Segment Start: Data for this task
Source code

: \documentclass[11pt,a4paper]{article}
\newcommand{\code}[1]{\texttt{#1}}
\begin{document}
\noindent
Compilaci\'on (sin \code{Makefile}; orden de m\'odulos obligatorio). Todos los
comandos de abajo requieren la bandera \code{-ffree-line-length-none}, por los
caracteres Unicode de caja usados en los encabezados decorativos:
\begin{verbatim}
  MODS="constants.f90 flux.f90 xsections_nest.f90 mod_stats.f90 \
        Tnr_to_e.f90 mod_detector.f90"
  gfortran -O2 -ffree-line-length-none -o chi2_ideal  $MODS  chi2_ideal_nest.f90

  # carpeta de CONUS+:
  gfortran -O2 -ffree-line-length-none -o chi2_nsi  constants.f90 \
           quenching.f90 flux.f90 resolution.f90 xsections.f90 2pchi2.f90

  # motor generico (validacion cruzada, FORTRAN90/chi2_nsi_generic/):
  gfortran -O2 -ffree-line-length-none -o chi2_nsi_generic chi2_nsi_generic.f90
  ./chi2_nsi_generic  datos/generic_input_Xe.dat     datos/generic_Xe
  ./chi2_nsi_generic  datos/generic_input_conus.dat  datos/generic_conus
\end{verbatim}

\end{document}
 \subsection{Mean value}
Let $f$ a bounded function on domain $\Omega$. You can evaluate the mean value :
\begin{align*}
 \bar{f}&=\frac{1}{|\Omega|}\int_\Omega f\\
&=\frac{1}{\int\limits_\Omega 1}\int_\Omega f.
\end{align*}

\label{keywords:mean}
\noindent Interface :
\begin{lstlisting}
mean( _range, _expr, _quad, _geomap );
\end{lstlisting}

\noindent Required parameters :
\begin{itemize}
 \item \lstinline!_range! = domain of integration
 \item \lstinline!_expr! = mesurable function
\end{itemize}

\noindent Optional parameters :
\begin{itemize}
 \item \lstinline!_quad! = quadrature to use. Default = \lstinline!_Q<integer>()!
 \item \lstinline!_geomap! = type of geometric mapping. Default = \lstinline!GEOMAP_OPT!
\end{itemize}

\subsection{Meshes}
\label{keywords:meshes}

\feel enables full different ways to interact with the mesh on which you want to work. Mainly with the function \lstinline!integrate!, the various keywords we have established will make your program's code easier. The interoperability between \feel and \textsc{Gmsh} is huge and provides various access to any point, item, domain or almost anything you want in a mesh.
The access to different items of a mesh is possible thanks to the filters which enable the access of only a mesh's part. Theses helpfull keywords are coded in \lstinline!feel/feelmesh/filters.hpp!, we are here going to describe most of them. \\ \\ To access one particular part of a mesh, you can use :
Segment End: Data for this task
Repeat every entry word for word.

Source code

: \documentclass[11pt,a4paper]{article}
\newcommand{\code}[1]{\texttt{#1}}
\begin{document}
\noindent
Compilaci\'on (sin \code{Makefile}; orden de m\'odulos obligatorio). Todos los
comandos de abajo requieren la bandera \code{-ffree-line-length-none}, por los
caracteres Unicode de caja usados en los encabezados decorativos:
\begin{verbatim}
  MODS="constants.f90 flux.f90 xsections_nest.f90 mod_stats.f90 \
        Tnr_to_e.f90 mod_detector.f90"
  gfortran -O2 -ffree-line-length-none -o chi2_ideal  $MODS  chi2_ideal_nest.f90

  # carpeta de CONUS+:
  gfortran -O2 -ffree-line-length-none -o chi2_nsi  constants.f90 \
           quenching.f90 flux.f90 resolution.f90 xsections.f90 2pchi2.f90

  # motor generico (validacion cruzada, FORTRAN90/chi2_nsi_generic/):
  gfortran -O2 -ffree-line-length-none -o chi2_nsi_generic chi2_nsi_generic.f90
  ./chi2_nsi_generic  datos/generic_input_Xe.dat     datos/generic_Xe
  ./chi2_nsi_generic  datos/generic_input_conus.dat  datos/generic_conus
\end{verbatim}

\end{document}
 \subsection{Mean value}
Let $f$ a bounded function on domain $\Omega$. You can evaluate the mean value :
\begin{align*}
 \bar{f}&=\frac{1}{|\Omega|}\int_\Omega f\\
&=\frac{1}{\int\limits_\Omega 1}\int_\Omega f.
\end{align*}

\label{keywords:mean}
\noindent Interface :
\begin{lstlisting}
mean( _range, _expr, _quad, _geomap );
\end{lstlisting}

\noindent Required parameters :
\begin{itemize}
 \item \lstinline!_range! = domain of integration
 \item \lstinline!_expr! = mesurable function
\end{itemize}

\noindent Optional parameters :
\begin{itemize}
 \item \lstinline!_quad! = quadrature to use. Default = \lstinline!_Q<integer>()!
 \item \lstinline!_geomap! = type of geometric mapping. Default = \lstinline!GEOMAP_OPT!
\end{itemize}

\subsection{Meshes}
\label{keywords:meshes}

\feel enables full different ways to interact with the mesh on which you want to work. Mainly with the function \lstinline!integrate!, the various keywords we have established will make your program's code easier. The interoperability between \feel and \textsc{Gmsh} is huge and provides various access to any point, item, domain or almost anything you want in a mesh.
The access to different items of a mesh is possible thanks to the filters which enable the access of only a mesh's part. Theses helpfull keywords are coded in \lstinline!feel/feelmesh/filters.hpp!, we are here going to describe most of them. \\ \\ To access one particular part of a mesh, you can use :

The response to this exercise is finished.